Exercise directions: Quote all of the entries word for word.

[Plain-text document sources]
────────

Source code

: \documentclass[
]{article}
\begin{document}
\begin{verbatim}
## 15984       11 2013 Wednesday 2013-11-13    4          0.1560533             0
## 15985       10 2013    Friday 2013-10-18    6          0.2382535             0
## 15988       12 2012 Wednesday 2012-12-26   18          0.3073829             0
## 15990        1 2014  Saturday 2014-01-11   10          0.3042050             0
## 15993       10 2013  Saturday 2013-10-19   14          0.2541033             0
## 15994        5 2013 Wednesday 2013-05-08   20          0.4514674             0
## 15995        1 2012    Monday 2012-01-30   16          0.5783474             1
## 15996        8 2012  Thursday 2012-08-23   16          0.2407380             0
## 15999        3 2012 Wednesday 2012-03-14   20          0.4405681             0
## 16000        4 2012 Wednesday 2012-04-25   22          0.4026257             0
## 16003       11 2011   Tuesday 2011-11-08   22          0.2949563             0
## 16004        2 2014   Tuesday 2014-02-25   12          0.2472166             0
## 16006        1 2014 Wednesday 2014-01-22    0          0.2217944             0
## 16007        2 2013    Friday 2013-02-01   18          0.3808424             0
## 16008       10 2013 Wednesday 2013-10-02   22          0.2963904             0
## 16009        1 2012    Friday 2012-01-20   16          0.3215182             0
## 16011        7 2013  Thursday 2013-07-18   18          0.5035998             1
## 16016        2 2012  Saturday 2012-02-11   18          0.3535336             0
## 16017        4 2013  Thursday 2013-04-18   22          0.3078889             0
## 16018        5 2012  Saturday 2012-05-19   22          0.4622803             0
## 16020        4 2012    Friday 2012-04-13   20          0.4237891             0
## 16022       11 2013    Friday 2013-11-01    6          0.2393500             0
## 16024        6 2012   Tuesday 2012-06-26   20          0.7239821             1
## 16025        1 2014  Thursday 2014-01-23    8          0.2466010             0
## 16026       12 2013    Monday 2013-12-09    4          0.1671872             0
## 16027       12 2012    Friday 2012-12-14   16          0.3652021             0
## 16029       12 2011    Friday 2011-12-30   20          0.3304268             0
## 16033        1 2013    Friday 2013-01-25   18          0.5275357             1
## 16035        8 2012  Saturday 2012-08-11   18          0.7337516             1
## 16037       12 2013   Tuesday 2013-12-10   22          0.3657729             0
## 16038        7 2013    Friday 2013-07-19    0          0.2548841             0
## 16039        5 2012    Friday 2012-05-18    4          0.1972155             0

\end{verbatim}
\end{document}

────────

Solution to this problem:
Source code

: \documentclass[
]{article}
\begin{document}
\begin{verbatim}
## 15984       11 2013 Wednesday 2013-11-13    4          0.1560533             0
## 15985       10 2013    Friday 2013-10-18    6          0.2382535             0
## 15988       12 2012 Wednesday 2012-12-26   18          0.3073829             0
## 15990        1 2014  Saturday 2014-01-11   10          0.3042050             0
## 15993       10 2013  Saturday 2013-10-19   14          0.2541033             0
## 15994        5 2013 Wednesday 2013-05-08   20          0.4514674             0
## 15995        1 2012    Monday 2012-01-30   16          0.5783474             1
## 15996        8 2012  Thursday 2012-08-23   16          0.2407380             0
## 15999        3 2012 Wednesday 2012-03-14   20          0.4405681             0
## 16000        4 2012 Wednesday 2012-04-25   22          0.4026257             0
## 16003       11 2011   Tuesday 2011-11-08   22          0.2949563             0
## 16004        2 2014   Tuesday 2014-02-25   12          0.2472166             0
## 16006        1 2014 Wednesday 2014-01-22    0          0.2217944             0
## 16007        2 2013    Friday 2013-02-01   18          0.3808424             0
## 16008       10 2013 Wednesday 2013-10-02   22          0.2963904             0
## 16009        1 2012    Friday 2012-01-20   16          0.3215182             0
## 16011        7 2013  Thursday 2013-07-18   18          0.5035998             1
## 16016        2 2012  Saturday 2012-02-11   18          0.3535336             0
## 16017        4 2013  Thursday 2013-04-18   22          0.3078889             0
## 16018        5 2012  Saturday 2012-05-19   22          0.4622803             0
## 16020        4 2012    Friday 2012-04-13   20          0.4237891             0
## 16022       11 2013    Friday 2013-11-01    6          0.2393500             0
## 16024        6 2012   Tuesday 2012-06-26   20          0.7239821             1
## 16025        1 2014  Thursday 2014-01-23    8          0.2466010             0
## 16026       12 2013    Monday 2013-12-09    4          0.1671872             0
## 16027       12 2012    Friday 2012-12-14   16          0.3652021             0
## 16029       12 2011    Friday 2011-12-30   20          0.3304268             0
## 16033        1 2013    Friday 2013-01-25   18          0.5275357             1
## 16035        8 2012  Saturday 2012-08-11   18          0.7337516             1
## 16037       12 2013   Tuesday 2013-12-10   22          0.3657729             0
## 16038        7 2013    Friday 2013-07-19    0          0.2548841             0
## 16039        5 2012    Friday 2012-05-18    4          0.1972155             0

\end{verbatim}
\end{document}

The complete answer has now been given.